- [Problem statement]: Below are entries. Give back exactly the lines from the one containing "#### Status" through the one containing "BeautifulSoup (https://www.crummy.com/software/BeautifulSoup/)", inclusive, without the pictures.

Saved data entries
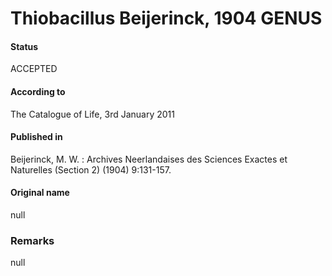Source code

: Thiobacillus Beijerinck, 1904 GENUS
=======

#### Status
ACCEPTED

#### According to
The Catalogue of Life, 3rd January 2011

#### Published in
Beijerinck, M. W. : Archives Neerlandaises des Sciences Exactes et Naturelles (Section 2) (1904) 9:131-157.

#### Original name
null

### Remarks
null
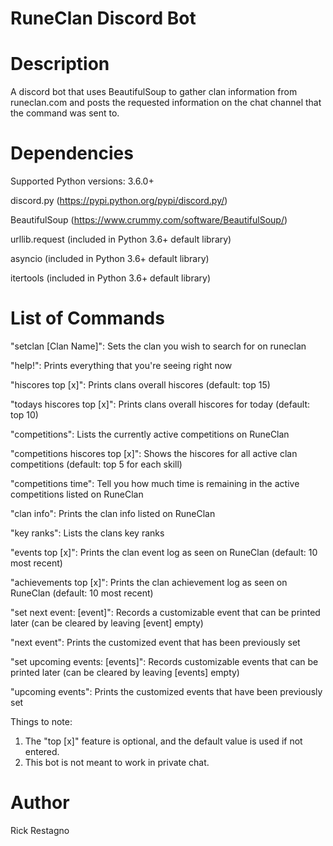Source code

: RuneClan Discord Bot
=====================

Description
===========

A discord bot that uses BeautifulSoup to gather clan information from runeclan.com and posts the requested information 
on the chat channel that the command was sent to.


Dependencies
=================
Supported Python versions: 3.6.0+ 

discord.py (https://pypi.python.org/pypi/discord.py/) 

BeautifulSoup (https://www.crummy.com/software/BeautifulSoup/)

urllib.request (included in Python 3.6+ default library)

asyncio (included in Python 3.6+ default library)

itertools (included in Python 3.6+ default library)


List of Commands
=================

"setclan [Clan Name]": Sets the clan you wish to search for on runeclan 

"help!": Prints everything that you're seeing right now

"hiscores top [x]": Prints clans overall hiscores (default: top 15)

"todays hiscores top [x]": Prints clans overall hiscores for today (default: top 10)

"competitions": Lists the currently active competitions on RuneClan

"competitions hiscores top [x]": Shows the hiscores for all active clan competitions  (default: top 5 for each skill) 

"competitions time": Tell you how much time is remaining in the active competitions listed on RuneClan

"clan info": Prints the clan info listed on RuneClan 

"key ranks": Lists the clans key ranks

"events top [x]": Prints the clan event log as seen on RuneClan (default: 10 most recent)

"achievements top [x]": Prints the clan achievement log as seen on RuneClan (default: 10 most recent)

"set next event: [event]": Records a customizable event that can be printed later (can be cleared by leaving [event] empty)

"next event": Prints the customized event that has been previously set

"set upcoming events: [events]": Records customizable events that can be printed later (can be cleared by leaving [events] empty)

"upcoming events": Prints the customized events that have been previously set

Things to note:
  1. The "top [x]" feature is optional, and the default value is used if not entered.
  2. This bot is not meant to work in private chat.

  
Author
==============
Rick Restagno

- [Answer space]:
#### Status
ACCEPTED

#### According to
The Catalogue of Life, 3rd January 2011

#### Published in
Beijerinck, M. W. : Archives Neerlandaises des Sciences Exactes et Naturelles (Section 2) (1904) 9:131-157.

#### Original name
null

### Remarks
null
Source code

: RuneClan Discord Bot
=====================

Description
===========

A discord bot that uses BeautifulSoup to gather clan information from runeclan.com and posts the requested information 
on the chat channel that the command was sent to.


Dependencies
=================
Supported Python versions: 3.6.0+ 

discord.py (https://pypi.python.org/pypi/discord.py/) 

BeautifulSoup (https://www.crummy.com/software/BeautifulSoup/)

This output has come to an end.